Gehörsrüge zweifach begründet

Die erstinstanzliche Verletzung des Anspruchs auf rechtliches Gehör hätte nach Auffassung des BGH in der Berufungsinstanz durch Anberaumung einer mündlichen Berufungsverhandlung geheilt werden können. Von dieser Möglichkeit habe das Berufungsgericht aber keinen Gebrauch gemacht, sodass die Klägerin weder vor dem LG noch vor dem Berufungsgericht die Möglichkeit hatte, ihre Argumente in einer mündlichen Verhandlung darzulegen. Damit sei der verfassungsrechtliche Anspruch der Klägerin auf Gewährung rechtlichen Gehörs in der Berufungsinstanz erneut verletzt worden.

Eindeutige Vorgabe des Gesetzgebers in der ZPO

Der BGH stellte klar, dass aus Art. 103 Abs. 1 GG kein Anspruch der Rechtsuchenden auf eine mündliche Verhandlung folgt. Es sei Sache des Gesetzgebers über die Art und Weise der Gewährung rechtlichen Gehörs zu entscheiden. Deshalb sei in bestimmten Fällen auch die Anhörung der Parteien im schriftlichen Verfahren zulässig. Habe der Gesetzgeber aber - wie hier in § 309 ZPO - bestimmt, dass ein Richter nur entscheiden darf, wenn er an einer bereits durchgeführten mündlichen Verhandlung teilgenommen hat, so habe der Gesetzgeber damit über die Art und Weise der Gewährung rechtlichen Gehörs eine klare Entscheidung getroffen.

Mündliche Verhandlung hätte im Berufungsverfahren nachgeholt werden müssen

Aus diesen Erwägungen folgerte der Senat, dass das Berufungsgericht im konkreten Fall die Berufung nicht durch Beschluss gemäß § 522 Abs. 2 ZPO ohne mündliche Verhandlung hätte zurückweisen dürfen. Eine mündliche Verhandlung sei wegen der erstinstanzlichen Verletzung rechtlichen Gehörs in der Berufungsinstanz unabdingbar gewesen, um so die erstinstanzliche Rechtsverletzung zu heilen.

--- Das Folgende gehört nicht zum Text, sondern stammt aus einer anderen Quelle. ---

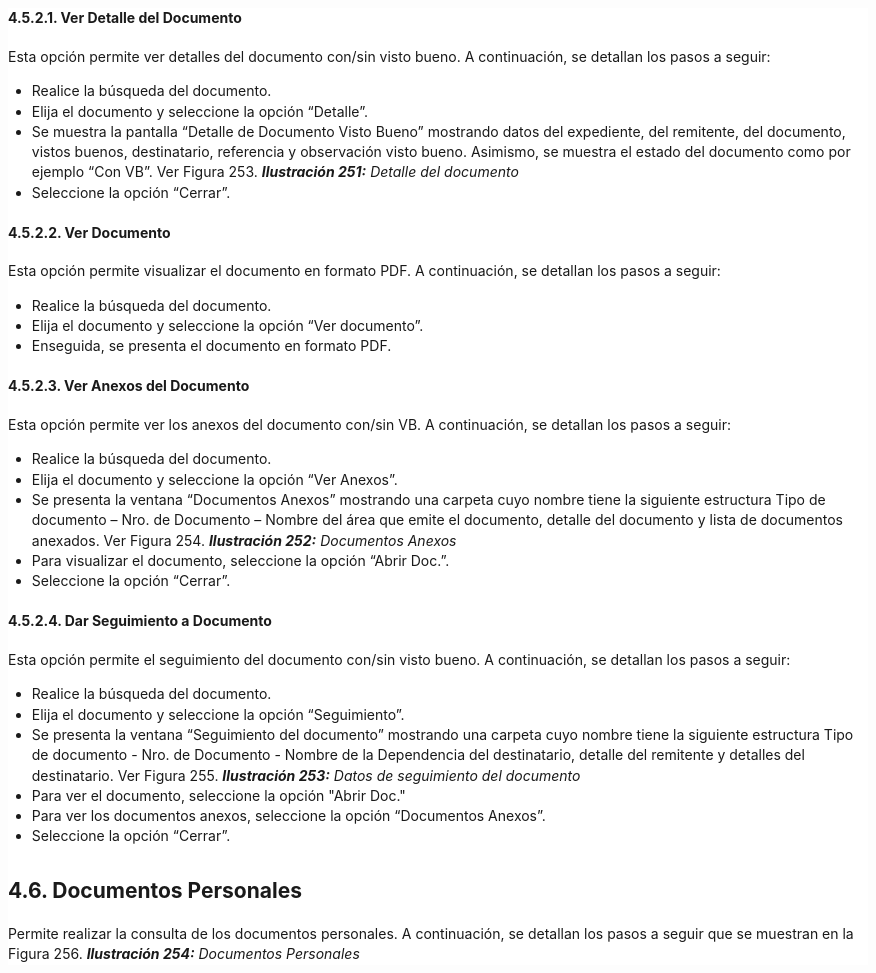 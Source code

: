 #### 4.5.2.1. Ver Detalle del Documento

Esta opción permite ver detalles del documento con/sin visto bueno. A
continuación, se detallan los pasos a seguir:

- Realice la búsqueda del documento.
- Elija el documento y seleccione la opción “Detalle”.
- Se muestra la pantalla “Detalle de Documento Visto Bueno” mostrando datos del expediente, del remitente, del documento, vistos buenos, destinatario, referencia y observación visto bueno. Asimismo, se muestra el estado del documento como por ejemplo “Con VB”. Ver Figura 253.
  _**Ilustración 251:** Detalle del documento_
- Seleccione la opción “Cerrar”.

#### 4.5.2.2. Ver Documento

Esta opción permite visualizar el documento en formato PDF.
A continuación, se detallan los pasos a seguir:

- Realice la búsqueda del documento.
- Elija el documento y seleccione la opción “Ver documento”.
- Enseguida, se presenta el documento en formato PDF.

#### 4.5.2.3. Ver Anexos del Documento

Esta opción permite ver los anexos del documento con/sin VB.
A continuación, se detallan los pasos a seguir:

- Realice la búsqueda del documento.
- Elija el documento y seleccione la opción “Ver Anexos”.
- Se presenta la ventana “Documentos Anexos” mostrando una carpeta cuyo nombre tiene la siguiente estructura Tipo de documento – Nro. de Documento – Nombre del área que emite el documento, detalle del documento y lista de documentos anexados. Ver Figura 254.
  _**Ilustración 252:** Documentos Anexos_
- Para visualizar el documento, seleccione la opción “Abrir Doc.”.
- Seleccione la opción “Cerrar”.

#### 4.5.2.4. Dar Seguimiento a Documento

Esta opción permite el seguimiento del documento con/sin visto bueno.
A continuación, se detallan los pasos a seguir:

- Realice la búsqueda del documento.
- Elija el documento y seleccione la opción “Seguimiento”.
- Se presenta la ventana “Seguimiento del documento” mostrando una carpeta cuyo nombre tiene la siguiente estructura Tipo de documento - Nro. de Documento - Nombre de la Dependencia del destinatario, detalle del remitente y detalles del destinatario. Ver Figura 255.
  _**Ilustración 253:** Datos de seguimiento del documento_
- Para ver el documento, seleccione la opción "Abrir Doc."
- Para ver los documentos anexos, seleccione la opción “Documentos Anexos”.
- Seleccione la opción “Cerrar”.

## 4.6. Documentos Personales

Permite realizar la consulta de los documentos personales.
A continuación, se detallan los pasos a seguir que se muestran en la Figura 256.
_**Ilustración 254:** Documentos Personales_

Berufungsurteil beruht auf der gerügten Rechtsverletzung

Die Entscheidung des Berufungsgerichts beruht nach der Entscheidung des BGH auch auf dem Gehörsverstoß. Unterbleibe eine gesetzlich zwingend gebotene mündliche Verhandlung, könne nicht ausgeschlossen werden, dass bei Durchführung der mündlichen Verhandlung neue Aspekte hervorgetreten wären, die zu einer anderen Entscheidung geführt hätten. Der Umstand, dass von der Klägerseite bisher keine näheren Darlegungen dazu erfolgt seien, was in der mündlichen Verhandlung an weiteren Aspekten vorgetragen werde, ändere an dieser Beurteilung nichts.

OLG muss erneut entscheiden

Im Ergebnis hat der BGH die klageabweisende Entscheidung des Berufungsgerichts mit diesen Erwägungen aufgehoben und den Rechtsstreit zur erneuten Verhandlungsentscheidung an einen anderen Senat des OLG zurückverwiesen.